Data extracted from a collection
*** Block opens ***

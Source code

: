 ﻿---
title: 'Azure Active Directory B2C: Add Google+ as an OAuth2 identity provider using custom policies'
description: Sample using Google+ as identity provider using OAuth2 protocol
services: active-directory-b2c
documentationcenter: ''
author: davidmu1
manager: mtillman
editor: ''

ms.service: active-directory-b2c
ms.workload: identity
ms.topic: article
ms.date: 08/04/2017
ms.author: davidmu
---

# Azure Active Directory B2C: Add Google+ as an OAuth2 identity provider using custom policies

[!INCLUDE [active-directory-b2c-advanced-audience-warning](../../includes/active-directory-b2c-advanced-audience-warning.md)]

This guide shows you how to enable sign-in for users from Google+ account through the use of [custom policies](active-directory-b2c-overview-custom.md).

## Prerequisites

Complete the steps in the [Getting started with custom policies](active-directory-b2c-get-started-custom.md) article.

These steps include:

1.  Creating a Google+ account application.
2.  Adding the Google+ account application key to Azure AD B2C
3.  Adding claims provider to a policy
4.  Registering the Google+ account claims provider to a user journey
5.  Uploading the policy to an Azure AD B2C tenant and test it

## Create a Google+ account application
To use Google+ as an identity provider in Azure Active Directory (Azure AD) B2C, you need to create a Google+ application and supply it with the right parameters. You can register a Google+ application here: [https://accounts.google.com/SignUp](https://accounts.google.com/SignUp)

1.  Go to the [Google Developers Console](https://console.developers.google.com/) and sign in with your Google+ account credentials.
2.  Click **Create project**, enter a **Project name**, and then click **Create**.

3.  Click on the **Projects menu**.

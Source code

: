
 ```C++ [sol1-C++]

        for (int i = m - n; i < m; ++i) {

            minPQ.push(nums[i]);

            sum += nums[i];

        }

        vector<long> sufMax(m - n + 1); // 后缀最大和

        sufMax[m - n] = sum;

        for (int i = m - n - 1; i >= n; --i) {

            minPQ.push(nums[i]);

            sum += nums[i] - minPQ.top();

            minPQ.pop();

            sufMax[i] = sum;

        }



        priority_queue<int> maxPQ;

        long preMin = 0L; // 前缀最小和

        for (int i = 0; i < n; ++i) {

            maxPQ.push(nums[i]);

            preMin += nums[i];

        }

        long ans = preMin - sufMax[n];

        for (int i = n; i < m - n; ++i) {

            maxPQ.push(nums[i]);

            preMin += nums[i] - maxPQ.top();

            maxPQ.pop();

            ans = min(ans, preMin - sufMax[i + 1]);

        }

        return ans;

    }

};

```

*** Block closes ***

» Problem to solve: Output all lines from the beginning of the data up to the line holding "ms.service: active-directory-b2c", that line included, exactly as written.

» Solution:
Source code

: ﻿---
title: 'Azure Active Directory B2C: Add Google+ as an OAuth2 identity provider using custom policies'
description: Sample using Google+ as identity provider using OAuth2 protocol
services: active-directory-b2c
documentationcenter: ''
author: davidmu1
manager: mtillman
editor: ''

ms.service: active-directory-b2c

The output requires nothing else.